I don’t agree with Jamie that it would not have prevented Gosnell (maybe I’m missing something). But stipulating that I’m more familiar with the Wisconsin law than the Texas one, these laws would likely still be on the books if they’d been more narrowly crafted.
You like getting your state legislature’s laws over-ridden by SCOTUS?
No. I like my state’s legislature being bold to try and make things right. It wasn’t assured that their law would be overturned.
You’re okay with the law being used this way as long a the ends justify it? Do you see how such a philosophy could easily be turned against you? The system of government you advocate is one solely based on raw power and not one of limited, defined powers.
I think you are seeing this law as an end run around Roe v. Wade. I see it as a way to make abortions safer. You can impugn my motives all you want, but it doesn’t change how I view that law. It is perfectly rational to require safe practices when conducting surgery, even when killing children. Just because some people think that it is unreasonable to have safe practices does not make them right, even if those some people are on the Supreme Court. Remember this is the same Court that decided to allow separate but equal, Kelo, and other monstrosities over the past couple hundred years. Just because they think killing babies is in the Constitution doesn’t make them right.
“Law” is not a pure abstract. Law is pure power. It has been used against justice repeatedly. They institute racism by requiring quotas at schools but insisting that they don’t. They say the government has the right to force me to buy broccoli and health insurance and call it freedom. Don’t tell me that WE need to be nice and sweet while they trample all over the law.
Let me put it bluntly, I’m pretty sure the courts would state that a man has a right to an abortion, regardless of the fact that it is impossible. Abortion is held by court precedent to be a greater right that any freedom under the First Amendment. As abortion is basically our state religion at this point, I don’t see why any legal tactic should be off the table.
There is no way this case will stop Operation Chokepoint.

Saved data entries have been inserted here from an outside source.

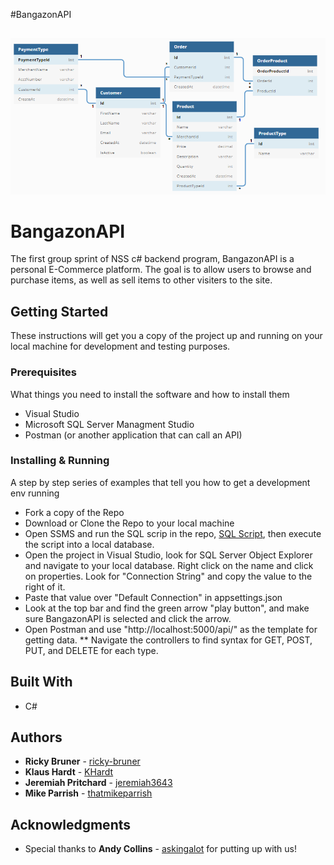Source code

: #BangazonAPI
## 
![Bangazon ERD](https://github.com/NSS-Therapeutic-Raccoons/BangazonAPI/blob/master/BangazonAPI-ERD.png?raw=true)

# BangazonAPI

The first group sprint of NSS c# backend program, BangazonAPI is a personal E-Commerce platform. The goal is to allow users to browse and purchase items, as well as sell items to other visiters to the site.

## Getting Started

These instructions will get you a copy of the project up and running on your local machine for development and testing purposes.

### Prerequisites

What things you need to install the software and how to install them

* Visual Studio
* Microsoft SQL Server Managment Studio
* Postman (or another application that can call an API)

### Installing & Running

A step by step series of examples that tell you how to get a development env running

* Fork a copy of the Repo
* Download or Clone the Repo to your local machine
* Open SSMS and run the SQL scrip in the repo, [SQL Script](https://github.com/NSS-Therapeutic-Raccoons/BangazonAPI/blob/master/SQL/Bangazon.sql), then execute the script into a local database.
* Open the project in Visual Studio, look for SQL Server Object Explorer and navigate to your local database. Right click on the name and click on properties. Look for "Connection String" and copy the value to the right of it.
* Paste that value over "Default Connection" in appsettings.json
* Look at the top bar and find the green arrow "play button", and make sure BangazonAPI is selected and click the arrow.
* Open Postman and use "http://localhost:5000/api/" as the template for getting data.
** Navigate the controllers to find syntax for GET, POST, PUT, and DELETE for each type.

## Built With

* C#

## Authors

* **Ricky Bruner** - [ricky-bruner](https://github.com/ricky-bruner)
* **Klaus Hardt** - [KHardt](https://github.com/KHardt)
* **Jeremiah Pritchard** - [jeremiah3643](https://github.com/jeremiah3643)
* **Mike Parrish** - [thatmikeparrish](https://github.com/thatmikeparrish)

## Acknowledgments

* Special thanks to **Andy Collins** - [askingalot](https://github.com/askingalot) for putting up with us!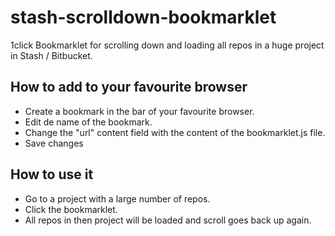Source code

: # stash-scrolldown-bookmarklet
1click Bookmarklet for scrolling down and loading all repos in a huge project in Stash / Bitbucket.

## How to add to your favourite browser
- Create a bookmark in the bar of your favourite browser.
- Edit de name of the bookmark.
- Change the "url" content field with the content of the bookmarklet.js file.
- Save changes

## How to use it
- Go to a project with a large number of repos.
- Click the bookmarklet.
- All repos in then project will be loaded and scroll goes back up again.

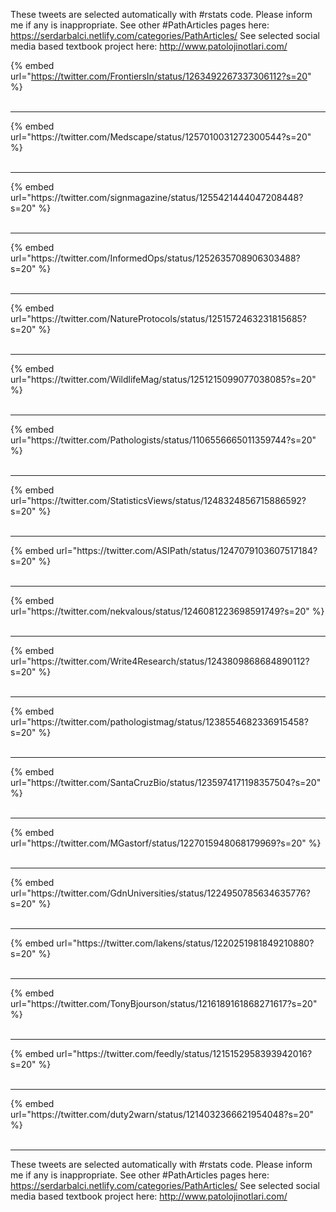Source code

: 

These tweets are selected automatically with #rstats code. Please inform me if any is inappropriate.
See other #PathArticles pages here: https://serdarbalci.netlify.com/categories/PathArticles/ 
See selected social media based textbook project here: http://www.patolojinotlari.com/

{% embed url="https://twitter.com/FrontiersIn/status/1263492267337306112?s=20" %}<br>
<br>
<hr>
{% embed url="https://twitter.com/Medscape/status/1257010031272300544?s=20" %}<br>
<br>
<hr>
{% embed url="https://twitter.com/signmagazine/status/1255421444047208448?s=20" %}<br>
<br>
<hr>
{% embed url="https://twitter.com/InformedOps/status/1252635708906303488?s=20" %}<br>
<br>
<hr>
{% embed url="https://twitter.com/NatureProtocols/status/1251572463231815685?s=20" %}<br>
<br>
<hr>
{% embed url="https://twitter.com/WildlifeMag/status/1251215099077038085?s=20" %}<br>
<br>
<hr>
{% embed url="https://twitter.com/Pathologists/status/1106556665011359744?s=20" %}<br>
<br>
<hr>
{% embed url="https://twitter.com/StatisticsViews/status/1248324856715886592?s=20" %}<br>
<br>
<hr>
{% embed url="https://twitter.com/ASIPath/status/1247079103607517184?s=20" %}<br>
<br>
<hr>
{% embed url="https://twitter.com/nekvalous/status/1246081223698591749?s=20" %}<br>
<br>
<hr>
{% embed url="https://twitter.com/Write4Research/status/1243809868684890112?s=20" %}<br>
<br>
<hr>
{% embed url="https://twitter.com/pathologistmag/status/1238554682336915458?s=20" %}<br>
<br>
<hr>
{% embed url="https://twitter.com/SantaCruzBio/status/1235974171198357504?s=20" %}<br>
<br>
<hr>
{% embed url="https://twitter.com/MGastorf/status/1227015948068179969?s=20" %}<br>
<br>
<hr>
{% embed url="https://twitter.com/GdnUniversities/status/1224950785634635776?s=20" %}<br>
<br>
<hr>
{% embed url="https://twitter.com/lakens/status/1220251981849210880?s=20" %}<br>
<br>
<hr>
{% embed url="https://twitter.com/TonyBjourson/status/1216189161868271617?s=20" %}<br>
<br>
<hr>
{% embed url="https://twitter.com/feedly/status/1215152958393942016?s=20" %}<br>
<br>
<hr>
{% embed url="https://twitter.com/duty2warn/status/1214032366621954048?s=20" %}<br>
<br>
<hr>


These tweets are selected automatically with #rstats code. Please inform me if any is inappropriate.
See other #PathArticles pages here: https://serdarbalci.netlify.com/categories/PathArticles/ 
See selected social media based textbook project here: http://www.patolojinotlari.com/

Majestyk and Jamie could not care less about abortion, so they see this as a clear-cut case of regulation. The left does not care if we stand on principle, most people do not care if we stand on principle, the courts do not care if we stand on principle. If I have to start the libertarian vs. SoCon war again, so be it, but I fail to see the upside in this decision.

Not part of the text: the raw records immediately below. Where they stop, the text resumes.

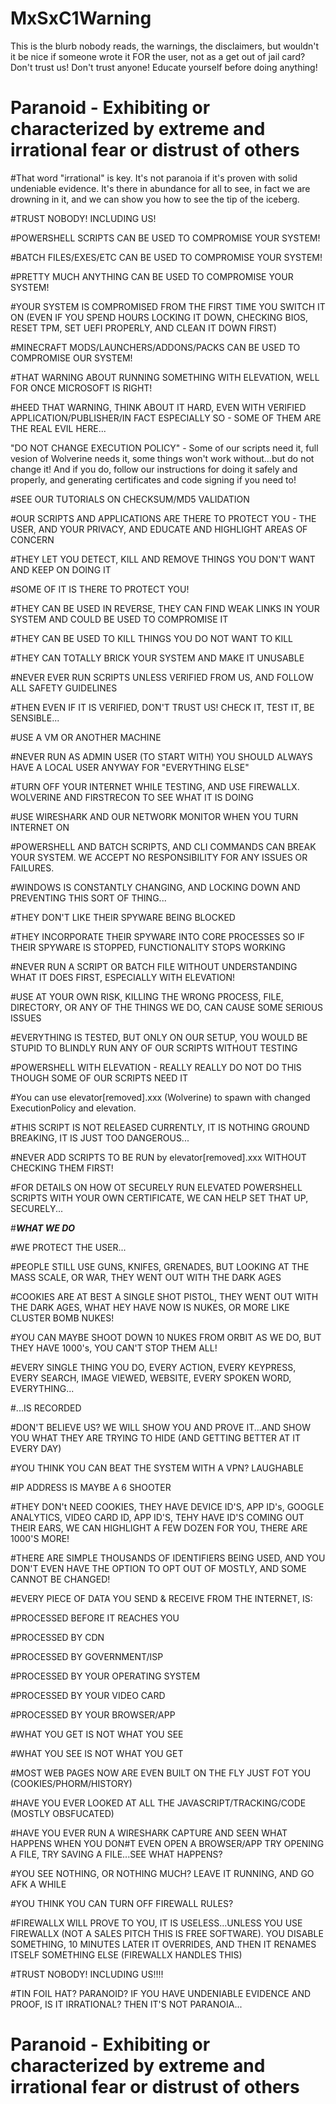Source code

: # MxSxC1Warning
This is the blurb nobody reads, the warnings, the disclaimers, but wouldn't it be nice if someone wrote it FOR the user, not as a get out of jail card? Don't trust us! Don't trust anyone! Educate yourself before doing anything!

# Paranoid - Exhibiting or characterized by extreme and irrational fear or distrust of others

#That word "irrational" is key. It's not paranoia if it's proven with solid undeniable evidence. It's there in abundance for all to see, in fact we are drowning in it, and we can show you how to see the tip of the iceberg.

#TRUST NOBODY! INCLUDING US!

#POWERSHELL SCRIPTS CAN BE USED TO COMPROMISE YOUR SYSTEM!

#BATCH FILES/EXES/ETC CAN BE USED TO COMPROMISE YOUR SYSTEM!

#PRETTY MUCH ANYTHING CAN BE USED TO COMPROMISE YOUR SYSTEM!

#YOUR SYSTEM IS COMPROMISED FROM THE FIRST TIME YOU SWITCH IT ON (EVEN IF YOU SPEND HOURS LOCKING IT DOWN, CHECKING BIOS, RESET TPM, SET UEFI PROPERLY, AND CLEAN IT DOWN FIRST)

#MINECRAFT MODS/LAUNCHERS/ADDONS/PACKS CAN BE USED TO COMPROMISE OUR SYSTEM!

#THAT WARNING ABOUT RUNNING SOMETHING WITH ELEVATION, WELL FOR ONCE MICROSOFT IS RIGHT!

#HEED THAT WARNING, THINK ABOUT IT HARD, EVEN WITH VERIFIED APPLICATION/PUBLISHER/IN FACT ESPECIALLY SO - SOME OF THEM ARE THE REAL EVIL HERE...

"DO NOT CHANGE EXECUTION POLICY" - Some of our scripts need it, full vesion of Wolverine needs it, some things won't work without...but do not change it! And if you do, follow our instructions for doing it safely and properly, and generating certificates and code signing if you need to!

#SEE OUR TUTORIALS ON CHECKSUM/MD5 VALIDATION

#OUR SCRIPTS AND APPLICATIONS ARE THERE TO PROTECT YOU - THE USER, AND YOUR PRIVACY, AND EDUCATE AND HIGHLIGHT AREAS OF CONCERN

#THEY LET YOU DETECT, KILL AND REMOVE THINGS YOU DON'T WANT AND KEEP ON DOING IT 

#SOME OF IT IS THERE TO PROTECT YOU!

#THEY CAN BE USED IN REVERSE, THEY CAN FIND WEAK LINKS IN YOUR SYSTEM AND COULD BE USED TO COMPROMISE IT

#THEY CAN BE USED TO KILL THINGS YOU DO NOT WANT TO KILL

#THEY CAN TOTALLY BRICK YOUR SYSTEM AND MAKE IT UNUSABLE

#NEVER EVER RUN SCRIPTS UNLESS VERIFIED FROM US, AND FOLLOW ALL SAFETY GUIDELINES

#THEN EVEN IF IT IS VERIFIED, DON'T TRUST US! CHECK IT, TEST IT, BE SENSIBLE...

#USE A VM OR ANOTHER MACHINE

#NEVER RUN AS ADMIN USER (TO START WITH) YOU SHOULD ALWAYS HAVE A LOCAL USER ANYWAY FOR "EVERYTHING ELSE"

#TURN OFF YOUR INTERNET WHILE TESTING, AND USE FIREWALLX. WOLVERINE AND FIRSTRECON TO SEE WHAT IT IS DOING

#USE WIRESHARK AND OUR NETWORK MONITOR WHEN YOU TURN INTERNET ON

#POWERSHELL AND BATCH SCRIPTS, AND CLI COMMANDS CAN BREAK YOUR SYSTEM. WE ACCEPT NO RESPONSIBILITY FOR ANY ISSUES OR FAILURES.

#WINDOWS IS CONSTANTLY CHANGING, AND LOCKING DOWN AND PREVENTING THIS SORT OF THING...

#THEY DON'T LIKE THEIR SPYWARE BEING BLOCKED

#THEY INCORPORATE THEIR SPYWARE INTO CORE PROCESSES SO IF THEIR SPYWARE IS STOPPED, FUNCTIONALITY STOPS WORKING

#NEVER RUN A SCRIPT OR BATCH FILE WITHOUT UNDERSTANDING WHAT IT DOES FIRST, ESPECIALLY WITH ELEVATION!

#USE AT YOUR OWN RISK, KILLING THE WRONG PROCESS, FILE, DIRECTORY, OR ANY OF THE THINGS WE DO, CAN CAUSE SOME SERIOUS ISSUES

#EVERYTHING IS TESTED, BUT ONLY ON OUR SETUP, YOU WOULD BE STUPID TO BLINDLY RUN ANY OF OUR SCRIPTS WITHOUT TESTING

#POWERSHELL WITH ELEVATION - REALLY REALLY DO NOT DO THIS THOUGH SOME OF OUR SCRIPTS NEED IT

#You can use elevator[removed].xxx (Wolverine) to spawn with changed ExecutionPolicy and elevation.

#THIS SCRIPT IS NOT RELEASED CURRENTLY, IT IS NOTHING GROUND BREAKING, IT IS JUST TOO DANGEROUS...

#NEVER ADD SCRIPTS TO BE RUN by elevator[removed].xxx WITHOUT CHECKING THEM FIRST!

#FOR DETAILS ON HOW OT SECURELY RUN ELEVATED POWERSHELL SCRIPTS WITH YOUR OWN CERTIFICATE, WE CAN HELP SET THAT UP, SECURELY...

#___WHAT WE DO___

#WE PROTECT THE USER...

#PEOPLE STILL USE GUNS, KNIFES, GRENADES, BUT LOOKING AT THE MASS SCALE, OR WAR, THEY WENT OUT WITH THE DARK AGES

#COOKIES ARE AT BEST A SINGLE SHOT PISTOL, THEY WENT OUT WITH THE DARK AGES, WHAT HEY HAVE NOW IS NUKES, OR MORE LIKE CLUSTER BOMB NUKES! 

#YOU CAN MAYBE SHOOT DOWN 10 NUKES FROM ORBIT AS WE DO, BUT THEY HAVE 1000's, YOU CAN'T STOP THEM ALL!

#EVERY SINGLE THING YOU DO, EVERY ACTION, EVERY KEYPRESS, EVERY SEARCH, IMAGE VIEWED, WEBSITE, EVERY SPOKEN WORD, EVERYTHING...

#...IS RECORDED

#DON'T BELIEVE US? WE WILL SHOW YOU AND PROVE IT...AND SHOW YOU WHAT THEY ARE TRYING TO HIDE (AND GETTING BETTER AT IT EVERY DAY)

#YOU THINK YOU CAN BEAT THE SYSTEM WITH A VPN? LAUGHABLE

#IP ADDRESS IS MAYBE A 6 SHOOTER

#THEY DON't NEED COOKIES, THEY HAVE DEVICE ID'S, APP ID's, GOOGLE ANALYTICS, VIDEO CARD ID, APP ID'S, TEHY HAVE ID'S COMING OUT THEIR EARS, WE CAN HIGHLIGHT A FEW DOZEN FOR YOU, THERE ARE 1000'S MORE!

#THERE ARE SIMPLE THOUSANDS OF IDENTIFIERS BEING USED, AND YOU DON'T EVEN HAVE THE OPTION TO OPT OUT OF MOSTLY, AND SOME CANNOT BE CHANGED!

#EVERY PIECE OF DATA YOU SEND & RECEIVE FROM THE INTERNET, IS:

#PROCESSED BEFORE IT REACHES YOU

#PROCESSED BY CDN

#PROCESSED BY GOVERNMENT/ISP

#PROCESSED BY YOUR OPERATING SYSTEM

#PROCESSED BY YOUR VIDEO CARD

#PROCESSED BY YOUR BROWSER/APP 

#WHAT YOU GET IS NOT WHAT YOU SEE

#WHAT YOU SEE IS NOT WHAT YOU GET

#MOST WEB PAGES NOW ARE EVEN BUILT ON THE FLY JUST FOT YOU (COOKIES/PHORM/HISTORY)

#HAVE YOU EVER LOOKED AT ALL THE JAVASCRIPT/TRACKING/CODE (MOSTLY OBSFUCATED)

#HAVE YOU EVER RUN A WIRESHARK CAPTURE AND SEEN WHAT HAPPENS WHEN YOU DON#T EVEN OPEN A BROWSER/APP TRY OPENING A FILE, TRY SAVING A FILE...SEE WHAT HAPPENS?

#YOU SEE NOTHING, OR NOTHING MUCH? LEAVE IT RUNNING, AND GO AFK A WHILE

#YOU THINK YOU CAN TURN OFF FIREWALL RULES?

#FIREWALLX WILL PROVE TO YOU, IT IS USELESS...UNLESS YOU USE FIREWALLX (NOT A SALES PITCH THIS IS FREE SOFTWARE). YOU DISABLE SOMETHING, 10 MINUTES LATER IT OVERRIDES, AND THEN IT RENAMES ITSELF SOMETHING ELSE (FIREWALLX HANDLES THIS)

#TRUST NOBODY! INCLUDING US!!!!

#TIN FOIL HAT? PARANOID? IF YOU HAVE UNDENIABLE EVIDENCE AND PROOF, IS IT IRRATIONAL? THEN IT'S NOT PARANOIA...
# Paranoid - Exhibiting or characterized by extreme and irrational fear or distrust of others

Excuse me but you don’t know what the hell you’re talking about. Stop reading our minds and stick to what you actually know.
No disagreement on this whatsoever.
Where we do appear to disagree is on whether this particular Texas law was a good means toward the end of increasing safety (for the mother, at least).
Taking the example I know better, Wisconsin passed a very similar law, at roughly the same time, that would have had nearly the same effect, and that was also overturned. Regardless, the existing Wisconsin law that required Wisconsin abortionists to have transfer agreements with local hospitals is still on the books and, according to one pro-life Ricochetti doctor, is likely to be up to the task.
I don’t know the Wisconsin law. The Texas law required an association with a hospital and also that the clinic itself have hallways wide enough for a gurney and other fairly routine facility requirements. It was not an unreasonable law at all. The left screamed bloody murder (how ironic) because abortion clinics have been back alley shops that don’t have these basic safety requirements. They hollered that almost all would be shut down.
No clinics would have shut down. That was absurd. They would have just rented new facilities. It was a burden, but a reasonable and certainly attainable burden.
From what I understand, admitting privileges are a fairly heavy burden and similar protections are available through much lower standards. Again, in Wisconsin, abortionists were required — and still are required — to have transfer agreements with local hospitals.
If any of Ricochet’s MD’s would care to jump in — @docjay, @doctorrobert, @georgesavage — it be appreciated.